Sure, these companies tout that they're going to recycle all of these used batteries right now, but in the end I have very little faith that they'll actually give a damn about recycling. They're not even recycling used cars for more than their metallic elements, so why would we ever believe that they're going to recycle something as complicated as a battery pack?

You speak the truth. "Recycling" is mostly a sham, that we allow to soothe our consciences for living such an unsustainable lifesytle.

A close friend of mine gained a Masters's degree in the subject, intending to work towards our new utopian recycling society, and even he doesn't complain any more when I tell him that the best thing we can do with our "Recycling" is highly controlled incineration and heat extraction.

Seems like another bait article intentionally-espousing an unpopular/wrong/un-held position to elicit "engagement" IYAM, basically trolling the readers.

If not and the journalist were authentically dim, then leave it to the pessimism of British MSM to smear FUD like Nutella on specific, immediate, essential solutions to an existential emergency so we can delay, bikeshed, and hand-wring about how ICEs, burning FFs, and net positive GHGEs are so much better than all this EV claptrap. In the larger picture, it seems like there's always a social opportunist who will automatically espouse the opposite of a prevailing-but-sensible view to garner some sort of following.. like flat earthers but without meetings or conventions.

I think we shoud force manufacturers of the stuff to take back in the garbage it becomes.

To be allowed to sell n batteries you need to buy k*n from the garbage collectors. Then just fine tune k, but it can't be 0.

That would provide money flow from people that make vast amounts of money from making things that will ultimately become the garbage, to the people that are dealing with that garbage.

I don't think the batteries are the problem yet, but we might start doing this with manufacturers of plastic packaging.

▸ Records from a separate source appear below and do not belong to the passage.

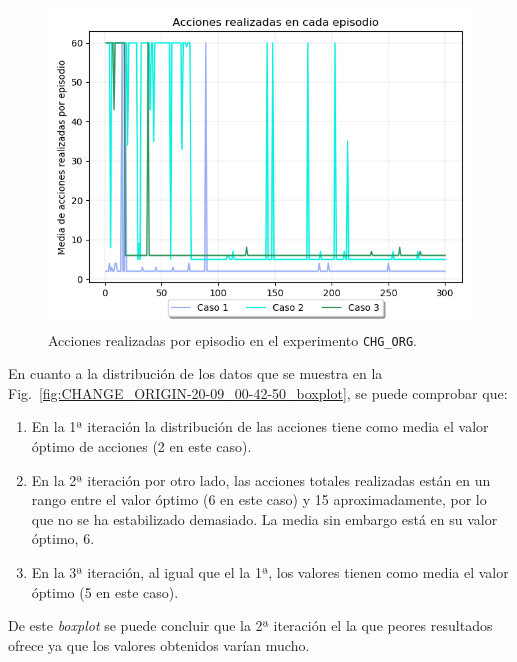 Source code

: \begin{figure}
    \centering
    \includegraphics[scale=0.4]{cap5_experimentacion/images/CHANGE_ORIGIN-20-09_00-42-50_acciones.png}
    \caption{Acciones realizadas por episodio en el experimento \texttt{CHG\_ORG}.}
    \label{fig:CHANGE_ORIGIN-20-09_00-42-50_acciones}
\end{figure}

En cuanto a la distribución de los datos que se muestra en la Fig.~\ref{fig:CHANGE_ORIGIN-20-09_00-42-50_boxplot}, se puede comprobar que: 
\begin{enumerate}
    \item En la 1ª iteración la distribución de las acciones tiene como media el valor óptimo de acciones (2 en este caso). 
    \item En la 2ª iteración por otro lado, las acciones totales realizadas están en un rango entre el valor óptimo (6 en este caso) y 15 aproximadamente, por lo que no se ha estabilizado demasiado. La media sin embargo está en su valor óptimo, 6. 
    \item En la 3ª iteración, al igual que el la 1ª, los valores tienen como media el valor óptimo (5 en este caso).
\end{enumerate}

De este \textit{boxplot} se puede concluir que la 2ª iteración el la que peores resultados ofrece ya que los valores obtenidos varían mucho. \\

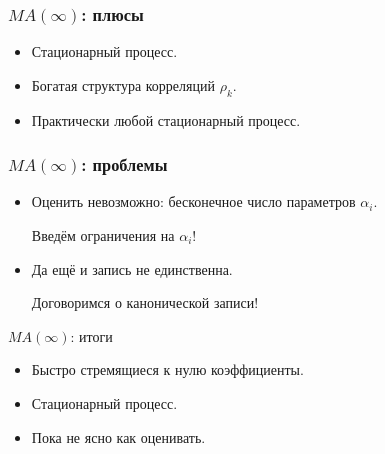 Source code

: \begin{frame}
  \frametitle{$MA(\infty)$: плюсы}

  \begin{itemize}[<+->]
    \item \alert{Стационарный} процесс.
    \item Богатая структура корреляций $\rho_k$.
    \item \alert{Практически} любой стационарный процесс. 
  \end{itemize}

\end{frame}


\begin{frame}
    \frametitle{$MA(\infty)$: проблемы}

    \begin{itemize}[<+->]
        \item Оценить невозможно: \alert{бесконечное} число параметров $\alpha_i$. 
        
        \pause
        Введём \alert{ограничения} на $\alpha_i$!

        \item Да ещё и запись \alert{не единственна}.
        
        \pause
        Договоримся о \alert{канонической} записи!
    \end{itemize}

\end{frame}


\begin{frame}{$MA(\infty)$: итоги}

  \begin{itemize}[<+->]
    \item \alert{Быстро} стремящиеся к нулю коэффициенты. 
    \item \alert{Стационарный процесс}. 
    \item \alert{Пока} не ясно как оценивать.
  \end{itemize}
\end{frame}

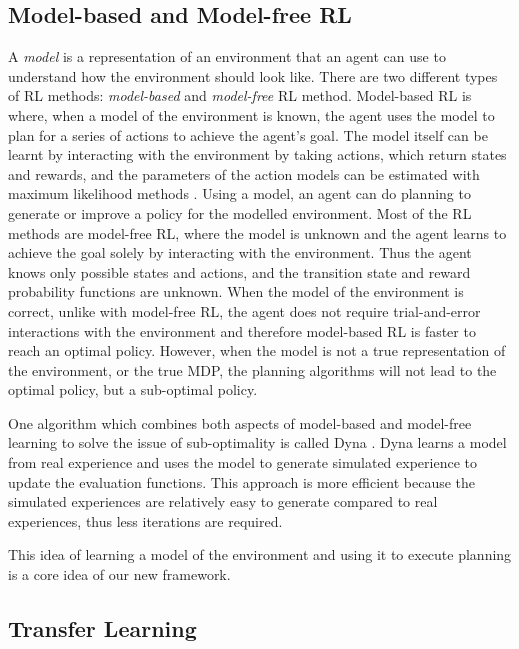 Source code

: \documentclass[11pt,twoside]{report}
\theoremstyle{plain}
\theoremstyle{definition}
\begin{document}
\subsection{Model-based and Model-free RL}
\label{model_base_model_free_subsection}
A \textit{model} is a representation of an environment that an agent can use to understand how the environment should look like. 
There are two different types of RL methods: \textit{model-based} and \textit{model-free} RL method. 
Model-based RL is where, when a model of the environment is known, the agent uses the model to plan for a series of actions to achieve the agent's goal. 
The model itself can be learnt by interacting with the environment by taking actions, which return states and rewards, and the parameters of the action models can be estimated with maximum likelihood methods \cite{Ray2010}.
Using a model, an agent can do planning to generate or improve a policy for the modelled environment. 
Most of the RL methods are model-free RL, where the model is unknown and the agent learns to achieve the goal solely by interacting with the environment. 
Thus the agent knows only possible states and actions, and the transition state and reward probability functions are unknown.
When the model of the environment is correct, unlike with model-free RL, the agent does not require trial-and-error interactions with the environment and therefore model-based RL is faster to reach an optimal policy. 
However, when the model is not a true representation of the environment, or the true MDP, the planning algorithms will not lead to the optimal policy, but a sub-optimal policy.

One algorithm which combines both aspects of model-based and model-free learning to solve the issue of sub-optimality is called Dyna \cite{Sutton1990}.
Dyna learns a model from real experience and uses the model to generate simulated experience to update the evaluation functions.
This approach is more efficient because the simulated experiences are relatively easy to generate compared to real experiences, thus less iterations are required.

This idea of learning a model of the environment and using it to execute planning is a core idea of our new framework. 

\subsection{Transfer Learning}
\label{transfer_learning}
\end{document}
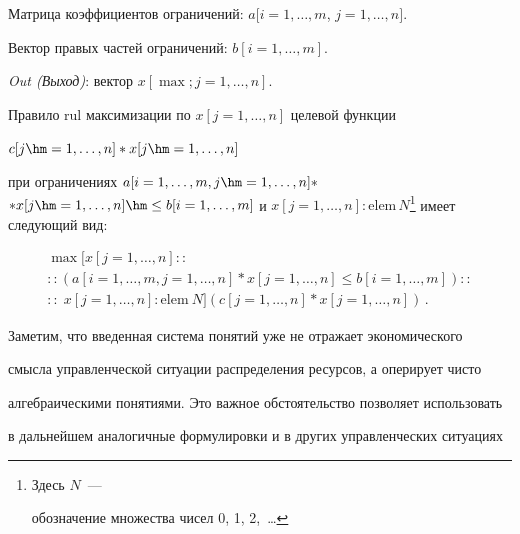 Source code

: \noindent


Матрица коэффициентов ограничений: $a[i=1,\ldots , m$, $j=1,\ldots , n]$.





\noindent


Вектор правых частей ограничений: $b[i=1, \ldots , m]$.





  \textit{Out (Выход)}: вектор $x[\max; j=1, \ldots , n]$.





  Правило rul максимизации по $x[j=1, \ldots , n]$ целевой функции


  $c[j\hm=1, \ldots , n]*x[j\hm=1,\ldots , n]$


  при ограничениях $a[i=1,\ldots , m, j\hm=1,\ldots ,n]*$\linebreak $*x[j\hm=1,\ldots ,n] \hm\leq


b[i=1,\ldots , m]$ и $x[j=1,\ldots ,n]: \mathrm{elem}\,N$\footnote{Здесь $N$~---


обозначение множества чисел 0, 1, 2,\ \ldots} имеет следующий вид:





\noindent


  \begin{multline*}


  \max [x[j=1,\ldots , n]::\\


  ::    (a[i=1,\ldots ,m, j=1,\ldots ,n]*


  x[j=1,\ldots ,n] \leq b[i=1,\ldots ,m])::\\


::\;x[j=1,\ldots ,n]: \mathrm{elem}~N] (c[j=1,\ldots ,n] * x[j=1,\ldots ,n])\,.


  \end{multline*}





  Заметим, что введенная система понятий уже не отражает экономического


смысла управленческой ситуации распределения ресурсов, а оперирует чисто


алгебраическими понятиями. Это важное обстоятельство позволяет использовать


в дальнейшем аналогичные формулировки и в других управленческих ситуациях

People are starting to think about this problem (and by problem I don't mean a problem on the same scale as global warming). Notably, former Tesla CTO JB Straubel started a company doing battery recycling called Redwood Materials. We already have a metals recycling industry today (scrap yards and aluminum recycling) so I don't see why we can't have the same for batteries. Yes, they have to be handled using special processes to avoid fires but that is just an engineering hurdle that will be overcome.

Car batteries easier to recycle than consumer electronics, because cars are already scrapped when they get too old because the raw materials in them have value. Consumer electronics are more difficult because the metals in them are in smaller quantities and so people won't want to drive to the recycling center to earn themselves 50¢ but a car may have several hundred dollars in raw materials.

Also note that because the global EV industry is currently scaling and because it may take decades for a car battery to wear out, companies in this space will take time to grow because there just aren't enough dead car batteries out there to make mass scale recycling commercially viable yet.